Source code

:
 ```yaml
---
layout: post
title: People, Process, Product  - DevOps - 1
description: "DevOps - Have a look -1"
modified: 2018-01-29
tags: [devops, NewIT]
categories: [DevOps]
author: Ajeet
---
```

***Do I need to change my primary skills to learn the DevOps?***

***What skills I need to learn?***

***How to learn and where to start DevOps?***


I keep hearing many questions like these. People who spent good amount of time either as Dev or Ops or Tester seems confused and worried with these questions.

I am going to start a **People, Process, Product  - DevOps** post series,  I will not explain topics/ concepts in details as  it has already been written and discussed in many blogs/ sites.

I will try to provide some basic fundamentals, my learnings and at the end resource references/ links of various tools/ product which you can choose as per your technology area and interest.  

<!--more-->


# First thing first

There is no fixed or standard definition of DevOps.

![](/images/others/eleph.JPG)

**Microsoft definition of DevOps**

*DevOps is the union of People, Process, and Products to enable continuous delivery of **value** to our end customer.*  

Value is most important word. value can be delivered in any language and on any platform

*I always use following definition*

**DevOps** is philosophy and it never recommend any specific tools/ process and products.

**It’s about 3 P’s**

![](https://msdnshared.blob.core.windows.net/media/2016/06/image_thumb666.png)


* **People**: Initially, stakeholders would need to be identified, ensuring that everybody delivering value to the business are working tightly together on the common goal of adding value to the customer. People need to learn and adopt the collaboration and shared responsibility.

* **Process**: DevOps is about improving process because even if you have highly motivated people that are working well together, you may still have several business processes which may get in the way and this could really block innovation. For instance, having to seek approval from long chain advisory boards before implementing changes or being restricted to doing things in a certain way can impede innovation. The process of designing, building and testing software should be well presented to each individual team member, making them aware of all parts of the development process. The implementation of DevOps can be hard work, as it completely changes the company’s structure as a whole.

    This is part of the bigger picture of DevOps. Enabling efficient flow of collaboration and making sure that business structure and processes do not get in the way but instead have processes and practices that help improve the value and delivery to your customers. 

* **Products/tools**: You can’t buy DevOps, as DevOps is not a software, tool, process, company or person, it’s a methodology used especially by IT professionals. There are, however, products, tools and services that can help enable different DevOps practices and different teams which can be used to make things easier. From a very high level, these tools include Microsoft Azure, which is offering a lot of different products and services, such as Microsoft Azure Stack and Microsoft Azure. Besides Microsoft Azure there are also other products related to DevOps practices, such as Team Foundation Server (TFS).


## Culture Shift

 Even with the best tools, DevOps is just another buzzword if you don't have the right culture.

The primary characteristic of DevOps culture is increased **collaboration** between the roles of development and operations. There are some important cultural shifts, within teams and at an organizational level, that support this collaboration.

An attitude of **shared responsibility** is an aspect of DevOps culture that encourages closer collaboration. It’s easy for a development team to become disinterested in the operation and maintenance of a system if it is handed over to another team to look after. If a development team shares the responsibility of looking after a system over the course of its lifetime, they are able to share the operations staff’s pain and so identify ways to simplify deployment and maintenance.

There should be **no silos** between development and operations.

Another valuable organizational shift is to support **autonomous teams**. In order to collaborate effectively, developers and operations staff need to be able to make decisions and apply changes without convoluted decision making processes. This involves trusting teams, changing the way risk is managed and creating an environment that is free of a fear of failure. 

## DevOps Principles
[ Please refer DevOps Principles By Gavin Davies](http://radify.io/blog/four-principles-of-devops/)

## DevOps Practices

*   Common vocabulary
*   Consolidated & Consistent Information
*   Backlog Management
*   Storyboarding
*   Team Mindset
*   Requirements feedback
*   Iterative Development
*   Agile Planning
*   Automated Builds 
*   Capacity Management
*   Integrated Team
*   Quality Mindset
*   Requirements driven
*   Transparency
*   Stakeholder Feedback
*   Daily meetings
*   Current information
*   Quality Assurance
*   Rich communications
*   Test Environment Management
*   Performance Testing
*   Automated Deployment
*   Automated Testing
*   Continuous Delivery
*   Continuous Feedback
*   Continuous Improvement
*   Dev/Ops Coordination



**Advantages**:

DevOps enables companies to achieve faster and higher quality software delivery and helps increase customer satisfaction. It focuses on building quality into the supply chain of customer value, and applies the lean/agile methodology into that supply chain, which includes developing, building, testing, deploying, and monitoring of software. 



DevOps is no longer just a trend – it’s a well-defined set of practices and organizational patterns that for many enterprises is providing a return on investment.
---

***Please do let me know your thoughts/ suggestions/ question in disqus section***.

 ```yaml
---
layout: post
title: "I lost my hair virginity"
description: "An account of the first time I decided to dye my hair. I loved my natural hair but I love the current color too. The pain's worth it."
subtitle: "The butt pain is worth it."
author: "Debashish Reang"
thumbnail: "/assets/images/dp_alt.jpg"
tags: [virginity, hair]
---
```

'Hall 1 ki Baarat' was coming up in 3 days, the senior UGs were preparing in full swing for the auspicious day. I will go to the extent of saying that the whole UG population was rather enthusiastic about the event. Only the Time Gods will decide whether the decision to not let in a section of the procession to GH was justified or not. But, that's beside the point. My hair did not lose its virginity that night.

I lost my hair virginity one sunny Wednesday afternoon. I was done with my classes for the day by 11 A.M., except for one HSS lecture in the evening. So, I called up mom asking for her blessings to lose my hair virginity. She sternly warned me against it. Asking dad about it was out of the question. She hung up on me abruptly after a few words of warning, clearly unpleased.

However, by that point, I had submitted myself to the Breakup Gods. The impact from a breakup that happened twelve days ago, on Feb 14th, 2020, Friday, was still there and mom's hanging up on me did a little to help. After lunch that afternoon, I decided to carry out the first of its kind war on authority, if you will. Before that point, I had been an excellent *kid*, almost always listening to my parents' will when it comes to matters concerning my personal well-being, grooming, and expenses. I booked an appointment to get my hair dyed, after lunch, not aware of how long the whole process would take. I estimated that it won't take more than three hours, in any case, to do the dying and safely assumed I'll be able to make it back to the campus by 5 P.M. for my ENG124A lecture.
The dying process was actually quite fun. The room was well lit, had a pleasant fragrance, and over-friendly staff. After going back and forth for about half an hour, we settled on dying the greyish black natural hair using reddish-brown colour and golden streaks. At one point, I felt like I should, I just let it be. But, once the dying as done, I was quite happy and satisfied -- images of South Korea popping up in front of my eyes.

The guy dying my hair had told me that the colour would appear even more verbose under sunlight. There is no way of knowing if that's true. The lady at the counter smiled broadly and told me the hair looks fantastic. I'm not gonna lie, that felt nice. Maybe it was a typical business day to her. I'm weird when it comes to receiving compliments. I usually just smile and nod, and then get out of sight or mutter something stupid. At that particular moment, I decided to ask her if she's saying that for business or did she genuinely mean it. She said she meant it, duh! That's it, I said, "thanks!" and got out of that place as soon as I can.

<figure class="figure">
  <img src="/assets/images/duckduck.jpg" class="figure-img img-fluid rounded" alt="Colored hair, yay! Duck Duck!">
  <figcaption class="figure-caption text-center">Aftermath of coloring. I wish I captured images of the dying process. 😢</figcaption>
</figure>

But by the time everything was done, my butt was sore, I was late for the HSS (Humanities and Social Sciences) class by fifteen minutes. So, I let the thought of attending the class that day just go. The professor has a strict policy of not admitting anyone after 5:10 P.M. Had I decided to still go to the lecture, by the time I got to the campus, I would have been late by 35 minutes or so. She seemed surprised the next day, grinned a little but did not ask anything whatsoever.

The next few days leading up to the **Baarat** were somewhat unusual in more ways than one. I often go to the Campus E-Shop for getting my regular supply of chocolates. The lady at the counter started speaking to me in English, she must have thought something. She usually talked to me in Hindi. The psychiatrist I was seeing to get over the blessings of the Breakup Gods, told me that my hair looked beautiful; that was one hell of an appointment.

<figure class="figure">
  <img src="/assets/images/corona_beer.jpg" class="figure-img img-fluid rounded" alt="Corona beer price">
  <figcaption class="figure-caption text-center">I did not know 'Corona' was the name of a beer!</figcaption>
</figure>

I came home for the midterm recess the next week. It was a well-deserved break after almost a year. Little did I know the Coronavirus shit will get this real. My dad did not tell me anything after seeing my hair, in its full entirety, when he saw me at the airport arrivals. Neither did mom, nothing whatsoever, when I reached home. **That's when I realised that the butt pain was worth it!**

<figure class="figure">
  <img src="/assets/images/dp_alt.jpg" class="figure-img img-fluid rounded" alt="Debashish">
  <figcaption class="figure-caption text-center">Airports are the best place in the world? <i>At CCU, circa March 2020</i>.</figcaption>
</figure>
#####
__What to produce__
Look through the entries above and say how many lines hold the word "first", giving the number alone.

__Answer to this problem__
3